# Breeding Feeders



## Plum (May 4, 2006)

While most persons are attempting to breed fish... i have gone another route and am breeding insects - which seems to be much easier so far.

After mild research, I found that the mealworm, and a south american cockroach are easily bred in the home. They do not smell, cannot climb, nor can they fly - which would have put me into much trouble with the wife; more so than the amount of trouble I got into when I had roaches arrive via UPS!!

Piranha's seem to love it - and the snakeheads go crazy over it. Now every time I enter the room, I am a rock star!

Anyway - a nice easy feeder, that breeds readily, and adds to a balanced diet of your p's.

Thought I would let you know my experience.


----------



## jp80911 (Apr 3, 2008)

what're the requirements when it comes breeding those south american cockroach? might be worth looking into for my arowanas.


----------



## Plum (May 4, 2006)

jp80911 said:


> what're the requirements when it comes breeding those south american cockroach? might be worth looking into for my arowanas.


for the roaches..

A bin.... litterally.. not much else.

for my set up, I have a 55 gallon storage bin, egg cartons (for hiding), a top with holes, and vegetables.

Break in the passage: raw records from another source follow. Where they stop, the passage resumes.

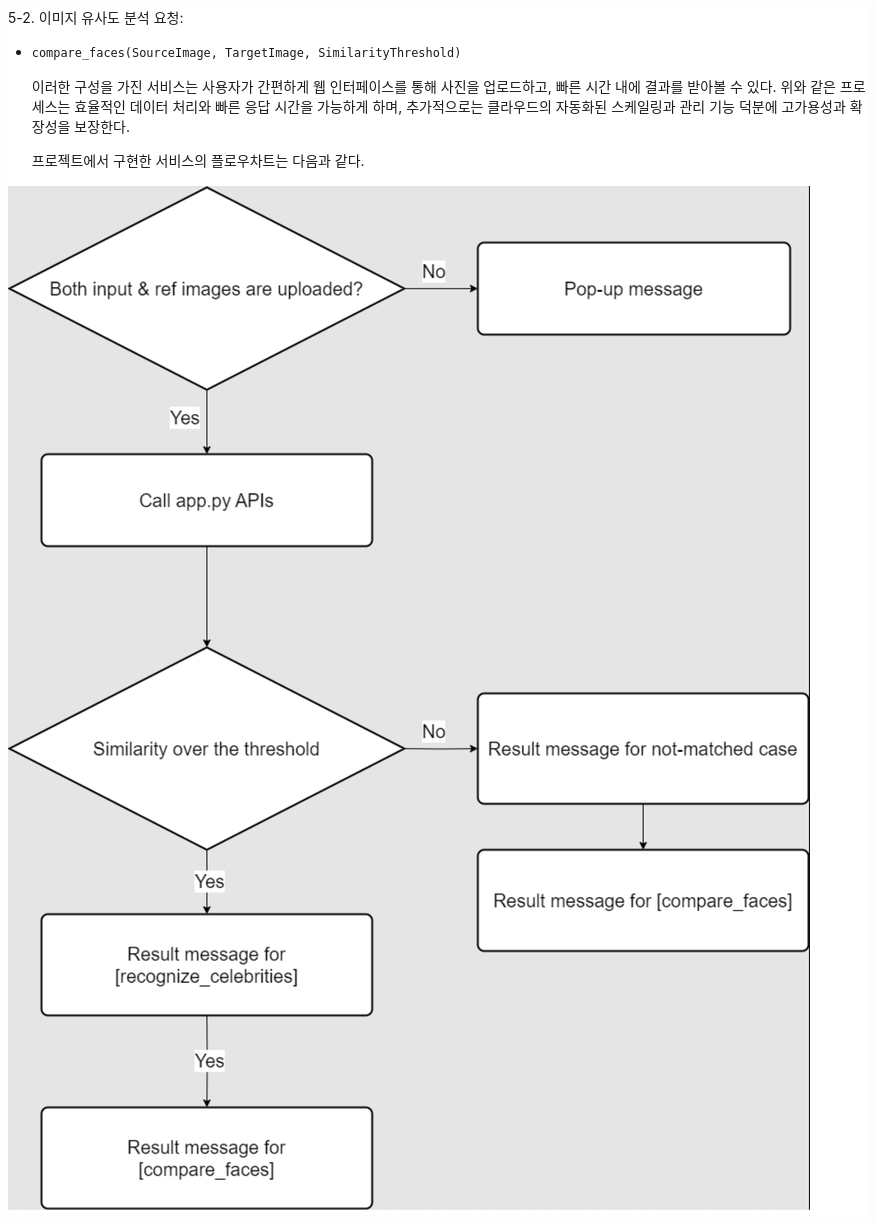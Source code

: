 5-2. 이미지 유사도 분석 요청:

- `compare_faces(SourceImage, TargetImage, SimilarityThreshold)`

    이러한 구성을 가진 서비스는 사용자가 간편하게 웹 인터페이스를 통해 사진을 업로드하고, 빠른 시간 내에 결과를 받아볼 수 있다. 위와 같은 프로세스는 효율적인 데이터 처리와 빠른 응답 시간을 가능하게 하며, 추가적으로는 클라우드의 자동화된 스케일링과 관리 기능 덕분에 고가용성과 확장성을 보장한다.

    프로젝트에서 구현한 서비스의 플로우차트는 다음과 같다.

![FlowChart](./flowchart.png)
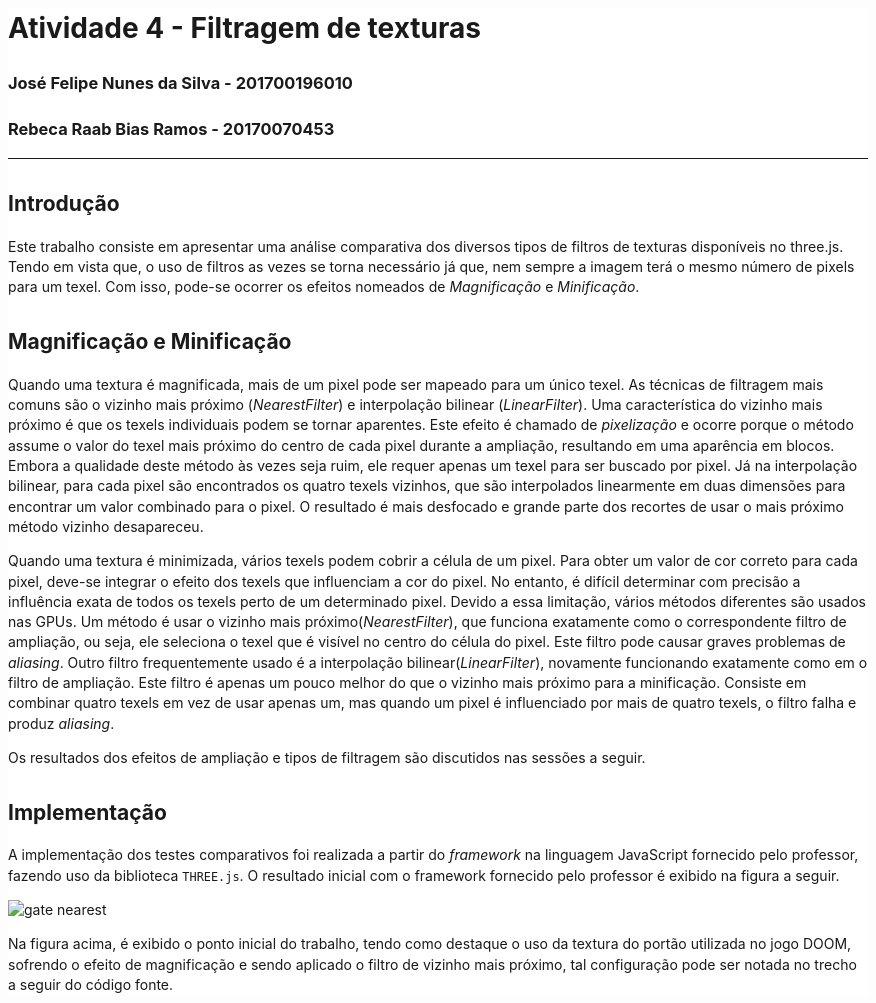 # Atividade 4 - Filtragem de texturas

### José Felipe Nunes da Silva - 201700196010
### Rebeca Raab Bias Ramos - 20170070453
---

## Introdução

Este trabalho consiste em apresentar uma análise comparativa dos diversos tipos de filtros de texturas disponíveis no three.js. Tendo em vista que, o uso de filtros as vezes se torna necessário já que, nem sempre a imagem terá o mesmo número de pixels para um texel. Com isso, pode-se ocorrer os efeitos nomeados de *Magnificação* e *Minificação*. 

## Magnificação e Minificação

Quando uma textura é magnificada, mais de um pixel pode ser mapeado para um único texel. As técnicas de filtragem mais comuns são o vizinho mais próximo (_NearestFilter_) e interpolação bilinear (_LinearFilter_). Uma característica do vizinho mais próximo é que os texels individuais podem se tornar aparentes. Este efeito é chamado de _pixelização_ e ocorre porque o método assume o valor do texel mais próximo do centro de cada pixel durante a ampliação, resultando em uma aparência em blocos. Embora a qualidade deste método às vezes seja ruim, ele requer apenas um texel para ser buscado por pixel. Já na interpolação bilinear, para cada pixel são encontrados os quatro texels vizinhos, que são interpolados linearmente em duas dimensões para encontrar um valor combinado para o pixel. O resultado é mais desfocado e grande parte dos recortes de usar o mais próximo método vizinho desapareceu.

Quando uma textura é minimizada, vários texels podem cobrir a célula de um pixel. Para obter um valor de cor correto para cada pixel, deve-se integrar o efeito dos texels que influenciam a cor do pixel. No entanto, é difícil determinar com precisão a influência exata de todos os texels perto de um determinado pixel. Devido a essa limitação, vários métodos diferentes são usados nas GPUs. Um método é usar o vizinho mais próximo(_NearestFilter_), que funciona exatamente como o correspondente filtro de ampliação, ou seja, ele seleciona o texel que é visível no centro do célula do pixel. Este filtro pode causar graves problemas de _aliasing_. Outro filtro frequentemente usado é a interpolação bilinear(_LinearFilter_), novamente funcionando exatamente como em o filtro de ampliação. Este filtro é apenas um pouco melhor do que o vizinho mais próximo para a minificação. Consiste em combinar quatro texels em vez de usar apenas um, mas quando um pixel é influenciado por mais de quatro texels, o filtro falha e produz _aliasing_.

Os resultados dos efeitos de ampliação e tipos de filtragem são discutidos nas sessões a seguir.

## Implementação

A implementação dos testes comparativos foi realizada a partir do _framework_ na linguagem JavaScript fornecido pelo professor, fazendo uso da biblioteca `THREE.js`. O resultado inicial com o framework fornecido pelo professor é exibido na figura a seguir.

<img src="https://imgur.com/MgKj7dp.png" alt="gate nearest"  style="width:300px;" />

Na figura acima, é exibido o ponto inicial do trabalho, tendo como destaque o uso da textura do portão utilizada no jogo DOOM, sofrendo o efeito de magnificação e sendo aplicado o filtro de vizinho mais próximo, tal configuração pode ser notada no trecho a seguir do código fonte.
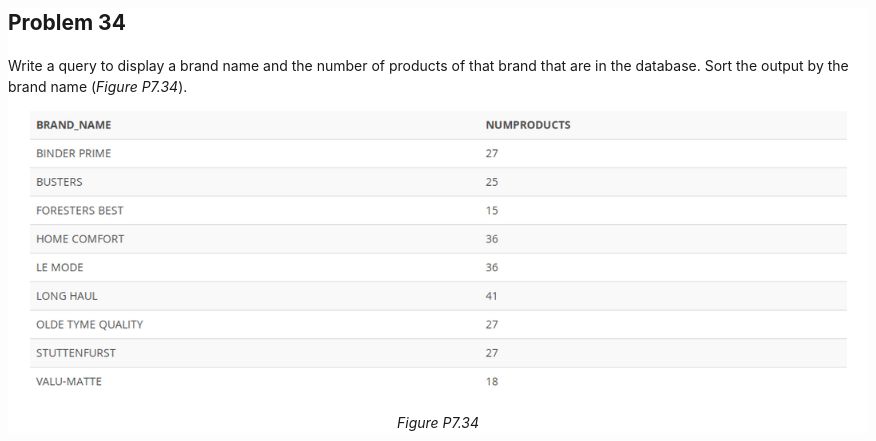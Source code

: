 ## Problem 34

Write a query to display a brand name and the number of products of that brand that are in the database. Sort the output by the brand name (*Figure P7.34*).

<p align='center'>
<img src="../assets/Figure-P7.34.png" width='95%' alt='Result for number of products of each brand is displayed in columns brand underscore name and number of products. There are 9 rows in the table and values for each are as follows. Row 1: brand underscore name, Binder prime; number of products, 27. Row 2: brand underscore name, Busters; number of products, 25. Row 3: brand underscore name, Forester’s Best; number of products, 15. Row 4: brand underscore name, Home Comfort; number of products, 36. Row 5: brand underscore name, Le Mode; number of products, 36. Row 6: brand underscore name, Long Haul; number of products, 41. Row 7: brand underscore name, Olde Tyme Quality; number of products, 27. Row 8: brand underscore name, Stutten Furst; number of products, 27. Row 9: brand underscore name, Value Matte; number of products, 18.' />
</p>

<p style="font-style: italic" align="center">Figure P7.34</p>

I have about a 1000 total roaches (adult, babies, etc), and they eat a surprising amount. Don't get me wrong, they only eat about 5 baby carrots every 1 or 2 days, but I still can't believe these little things eat that much.

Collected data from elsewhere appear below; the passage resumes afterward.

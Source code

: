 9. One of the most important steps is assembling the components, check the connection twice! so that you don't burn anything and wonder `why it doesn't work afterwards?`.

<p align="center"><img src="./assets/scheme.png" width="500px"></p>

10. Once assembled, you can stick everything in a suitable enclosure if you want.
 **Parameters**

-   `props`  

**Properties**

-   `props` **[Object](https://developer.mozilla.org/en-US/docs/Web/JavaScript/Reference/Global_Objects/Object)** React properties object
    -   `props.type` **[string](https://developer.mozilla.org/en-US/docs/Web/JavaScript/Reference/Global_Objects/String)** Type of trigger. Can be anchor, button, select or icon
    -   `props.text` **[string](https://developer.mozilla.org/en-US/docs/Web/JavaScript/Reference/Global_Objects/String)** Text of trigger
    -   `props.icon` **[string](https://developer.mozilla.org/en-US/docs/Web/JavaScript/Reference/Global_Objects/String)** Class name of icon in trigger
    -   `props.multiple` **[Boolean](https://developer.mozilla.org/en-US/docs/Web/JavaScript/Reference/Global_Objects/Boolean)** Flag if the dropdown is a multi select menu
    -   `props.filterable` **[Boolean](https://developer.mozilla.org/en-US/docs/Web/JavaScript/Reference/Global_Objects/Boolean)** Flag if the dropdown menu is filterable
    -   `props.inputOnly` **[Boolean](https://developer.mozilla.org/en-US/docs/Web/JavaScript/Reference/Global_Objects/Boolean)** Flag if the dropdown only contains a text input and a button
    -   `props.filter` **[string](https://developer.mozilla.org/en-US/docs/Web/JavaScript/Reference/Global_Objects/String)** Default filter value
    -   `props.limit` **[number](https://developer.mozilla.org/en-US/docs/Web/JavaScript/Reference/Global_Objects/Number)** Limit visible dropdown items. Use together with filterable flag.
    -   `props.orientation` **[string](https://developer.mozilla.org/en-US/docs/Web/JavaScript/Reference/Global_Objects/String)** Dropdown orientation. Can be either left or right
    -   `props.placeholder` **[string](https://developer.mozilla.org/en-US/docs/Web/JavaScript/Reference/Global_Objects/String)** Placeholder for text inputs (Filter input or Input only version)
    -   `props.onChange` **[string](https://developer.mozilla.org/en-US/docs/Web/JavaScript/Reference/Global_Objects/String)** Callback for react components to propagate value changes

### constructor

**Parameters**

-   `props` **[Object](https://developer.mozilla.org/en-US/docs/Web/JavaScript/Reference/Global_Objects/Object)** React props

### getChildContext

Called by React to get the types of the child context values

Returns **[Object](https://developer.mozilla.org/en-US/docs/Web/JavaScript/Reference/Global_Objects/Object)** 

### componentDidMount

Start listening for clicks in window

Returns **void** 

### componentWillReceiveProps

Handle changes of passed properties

Temp should be kept at about 80F, though they are kept in my fish room which is about 75F, so I don't bother adding extra heat.

Humidity is also important, though again, I don't supplement due to it being in the fish room.


----------



## Sacrifice (Sep 24, 2006)

Oh boy....I can already hear the debate with the fiance on this one, lol. What do you find that your Ps enjoy the most?


----------



## jp80911 (Apr 3, 2008)

what size are the roaches?


----------



## CLUSTER ONE (Aug 2, 2006)

Ive found not all p's will eat meal worms. My reds somtiems do but my serras don't.

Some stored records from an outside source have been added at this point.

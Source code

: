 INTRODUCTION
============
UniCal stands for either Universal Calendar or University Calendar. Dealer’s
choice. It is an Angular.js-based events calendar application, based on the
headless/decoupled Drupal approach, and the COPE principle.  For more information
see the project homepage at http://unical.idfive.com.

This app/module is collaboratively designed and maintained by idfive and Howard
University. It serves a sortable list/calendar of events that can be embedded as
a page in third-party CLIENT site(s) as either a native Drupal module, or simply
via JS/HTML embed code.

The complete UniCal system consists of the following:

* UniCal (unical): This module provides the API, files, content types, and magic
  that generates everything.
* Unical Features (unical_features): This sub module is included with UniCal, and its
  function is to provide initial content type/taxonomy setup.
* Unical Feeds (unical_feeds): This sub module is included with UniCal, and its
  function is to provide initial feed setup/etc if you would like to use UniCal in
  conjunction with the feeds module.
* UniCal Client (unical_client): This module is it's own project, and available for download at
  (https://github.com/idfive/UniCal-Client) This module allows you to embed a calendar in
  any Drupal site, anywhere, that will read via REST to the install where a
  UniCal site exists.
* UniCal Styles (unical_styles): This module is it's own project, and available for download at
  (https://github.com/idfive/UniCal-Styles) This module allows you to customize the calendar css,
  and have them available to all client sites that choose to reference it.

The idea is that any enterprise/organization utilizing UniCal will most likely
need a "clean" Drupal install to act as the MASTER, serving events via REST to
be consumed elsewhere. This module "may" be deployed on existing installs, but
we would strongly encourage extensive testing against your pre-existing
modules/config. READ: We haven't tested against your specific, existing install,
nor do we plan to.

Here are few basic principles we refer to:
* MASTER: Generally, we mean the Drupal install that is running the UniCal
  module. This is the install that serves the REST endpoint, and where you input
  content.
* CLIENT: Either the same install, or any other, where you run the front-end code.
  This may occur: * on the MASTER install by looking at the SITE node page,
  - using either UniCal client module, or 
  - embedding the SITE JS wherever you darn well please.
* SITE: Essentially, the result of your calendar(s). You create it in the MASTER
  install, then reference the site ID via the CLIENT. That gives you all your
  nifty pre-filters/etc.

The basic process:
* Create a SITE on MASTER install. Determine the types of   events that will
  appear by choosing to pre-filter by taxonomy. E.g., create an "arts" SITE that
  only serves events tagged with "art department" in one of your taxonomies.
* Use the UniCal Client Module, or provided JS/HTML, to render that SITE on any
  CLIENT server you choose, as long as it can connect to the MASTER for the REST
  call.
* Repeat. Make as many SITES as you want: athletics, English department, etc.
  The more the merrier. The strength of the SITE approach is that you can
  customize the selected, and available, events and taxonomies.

Just an FYI there are some roaches illigal in Canada though i dont know the specifics.


----------



## Guest (Oct 28, 2010)

My smaller serras love meal worms but I cant get the big guy to even taste one. I think they are just to small for his liking









I heard Mealworms take forever to get to a decent size. Is this true?


----------



## Plum (May 4, 2006)

Sacrifice said:


> My smaller serras love meal worms but I cant get the big guy to even taste one. I think they are just to small for his liking
> 
> 
> 
> ...


Meal worms are so far growing EXTREMELY quick... i am quite surprised. For my large p's - yes, they don't care for them as they mealworms & meal beatles are too small, but for 8" fish and smaller, they are quite a popular treat.


----------



## CLUSTER ONE (Aug 2, 2006)

ksls said:


> My smaller serras love meal worms but I cant get the big guy to even taste one. I think they are just to small for his liking
> 
> 
> 
> ...


They don't grow overly fast but in a good colony you will always have plenty or all sizes so as you feed there will be smaller ones growing and new ones being born. I keep mine in a rubbermaid tank. Feeding them plenty of vegeatables... will help them grow faster.


----------



## Sanjo Eel (Aug 21, 2008)

Oh man my wife is pretty cool but idk if she'd be ok w/roaches or maggots. What if a few roaches got out? That could be bad right?


----------